In Washington DC, instead of outrage and charges of ‘betrayal’ swirling around, strangely, the current public reaction in the US to the revelations of their new VIPs’ dealings with the Russians is limited to a muted questioning of Jared Kushner’s competence as a Presidential Adviser. Gen. (Rtd.) Flynn, of course, was hurriedly asked to resign his National Security Adviser post, but only on the grounds that he failed to disclose his dealings with the Russian Ambassador in Washington, rather than because of those very dealings themselves.

But US Congressional committees have begun investigations and Flynn is already under pressure to release information to these probes.

At the same time, the US Federal Bureau of Investigation (FBI) has now focussed its investigations into the Russia connection even more closely on the immediate circle of officials around President Trump. US new media is already speculating that the latest subject of the Russia inquiry is Jared Kushner.

Both Reuter news agency as well as the Washington Post newspaper are newly reporting that not only did have Kushner have secret – or undisclosed – talks with the Russian ambassador in Washington, but, far worse, he had apparently attempted to set up secret communications links with the Russians that would be free of surveillance by the US intelligence agencies! Imagine, a ‘senior presidential adviser’ of the US President – and his son-in-law at that – attempting to hide secret dealings with his country’s main adversary, Russia, from his country’s security apparatus!

This would seem like something done by spies and traitors working with their own country’s enemies.

And, Reuters reports that alongside Kushner in these dealings with the Russians had been close Trump election campaign associate and short-lived National Security Adviser Mike Flynn.

Everybody, of course, is now wondering how much Trump knew of all this. Indeed, in Washington, that awful word that is the nemesis of the world’s most powerful democratic politician is now in the air: impeachment. Increasingly the US news media as well as many Opposition Democratic Party politicians have begun taking about the possibility of the constitutional impeachment of the current US President. Public discussion is beginning to recall the impeachment of President Nixon over the Watergate scandal.

Commentators, however, not that Nixon was impeached well into his second term as President after a massive popular vote in his election unlike Donald Trump who only narrowly won the presidency and is barely into the first few months of his first term.

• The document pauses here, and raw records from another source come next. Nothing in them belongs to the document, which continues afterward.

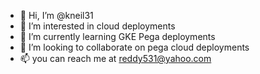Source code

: - 👋 Hi, I’m @kneil31
- 👀 I’m interested in cloud deployments
- 🌱 I’m currently learning GKE Pega deployments
- 💞️ I’m looking to collaborate on pega cloud deployments
- 📫 you can reach me at reddy531@yahoo.com

<!---
kneil31/kneil31 is a ✨ special ✨ repository because its `README.md` (this file) appears on your GitHub profile.
You can click the Preview link to take a look at your changes.
--->
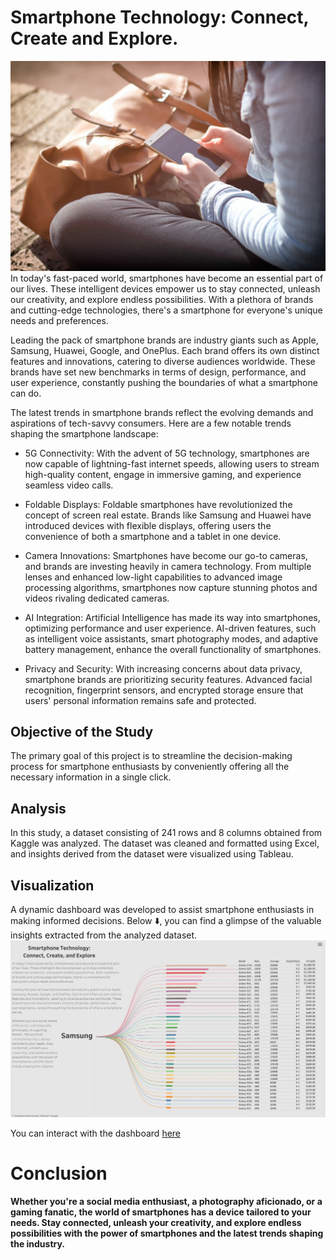 # Smartphone Technology: Connect, Create and Explore.

![](smartphone.jpg)
In today's fast-paced world, smartphones have become an essential part of our lives. These intelligent devices empower us to stay connected, unleash our creativity, and explore endless possibilities. With a plethora of brands and cutting-edge technologies, there's a smartphone for everyone's unique needs and preferences.

Leading the pack of smartphone brands are industry giants such as Apple, Samsung, Huawei, Google, and OnePlus. Each brand offers its own distinct features and innovations, catering to diverse audiences worldwide. These brands have set new benchmarks in terms of design, performance, and user experience, constantly pushing the boundaries of what a smartphone can do.

The latest trends in smartphone brands reflect the evolving demands and aspirations of tech-savvy consumers. Here are a few notable trends shaping the smartphone landscape:

- 5G Connectivity: With the advent of 5G technology, smartphones are now capable of lightning-fast internet speeds, allowing users to stream high-quality content, engage in immersive gaming, and experience seamless video calls.

- Foldable Displays: Foldable smartphones have revolutionized the concept of screen real estate. Brands like Samsung and Huawei have introduced devices with flexible displays, offering users the convenience of both a smartphone and a tablet in one device.

- Camera Innovations: Smartphones have become our go-to cameras, and brands are investing heavily in camera technology. From multiple lenses and enhanced low-light capabilities to advanced image processing algorithms, smartphones now capture stunning photos and videos rivaling dedicated cameras.

- AI Integration: Artificial Intelligence has made its way into smartphones, optimizing performance and user experience. AI-driven features, such as intelligent voice assistants, smart photography modes, and adaptive battery management, enhance the overall functionality of smartphones.

- Privacy and Security: With increasing concerns about data privacy, smartphone brands are prioritizing security features. Advanced facial recognition, fingerprint sensors, and encrypted storage ensure that users' personal information remains safe and protected.

##  Objective of the Study
The primary goal of this project is to streamline the decision-making process for smartphone enthusiasts by conveniently offering all the necessary information in a single click.

##  Analysis
In this study, a dataset consisting of 241 rows and 8 columns obtained from Kaggle was analyzed. The dataset was cleaned and formatted using Excel, and insights derived from the dataset were visualized using Tableau.

##  Visualization
A dynamic dashboard was developed to assist smartphone enthusiasts in making informed decisions. Below ⬇️, you can find a glimpse of the valuable insights extracted from the analyzed dataset.
![](Dash.png)

You can interact with the dashboard [here](https://public.tableau.com/views/Mobiles_16852921818410/Dashboard1?:language=en-US&:display_count=n&:origin=viz_share_link)

# Conclusion
**Whether you're a social media enthusiast, a photography aficionado, or a gaming fanatic, the world of smartphones has a device tailored to your needs. Stay connected, unleash your creativity, and explore endless possibilities with the power of smartphones and the latest trends shaping the industry.**
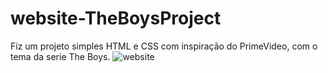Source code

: # website-TheBoysProject
Fiz um projeto simples HTML e CSS com inspiração do PrimeVideo, com o tema da serie The Boys. 
![website](https://user-images.githubusercontent.com/105504791/222913869-7e7c3835-e715-440e-9e75-ab275d06b000.jpg)
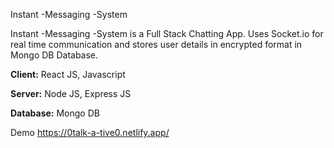 Instant -Messaging -System

Instant -Messaging -System is a Full Stack Chatting App.
Uses Socket.io for real time communication and stores user details in encrypted format in Mongo DB Database.


**Client:** React JS, Javascript

**Server:** Node JS, Express JS

**Database:** Mongo DB

Demo
https://0talk-a-tive0.netlify.app/
  






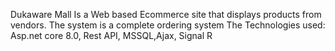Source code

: Dukaware Mall Is a Web based Ecommerce site that displays products from vendors.
The system is a complete ordering system
The Technologies used: Asp.net core 8.0, Rest API, MSSQL,Ajax, Signal R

Whatever these nuances, readers are fortunate, in these media-connected times, to be able to closely follow how one of the world’s most democratic states, the USA, tackles such serious political challenges that are now confronting the American state.

American democracy triumphed over the anti-democratic depredations of Richard Nixon. Can American democracy today fairly and dispassionately dissect the torrent of controversy surrounding the current President? Will the ruling Republican Party place country before party interests – and class/ethnic interests – and thoroughly investigate their own President in the White House?

But let me end this week with a question of culture and gender, of imperialism and patriarchy: How come the Trump females – First Lady, Melania, and First Daughter, Ivanka – did not cover their heads when visiting rigidly Islamist-patriarchal Saudi Arabia but did so, black lace and all, when meeting with the (no longer that rigidly patriarchal) Roman Catholic Pope?

How come the Western media praised the Trump ladies’ uncovering in Riyadh as freedom from oppressive patriarchy and, then, positively admired the style of their head coverings during audience with the currently relatively un-patriarchal Pontiff?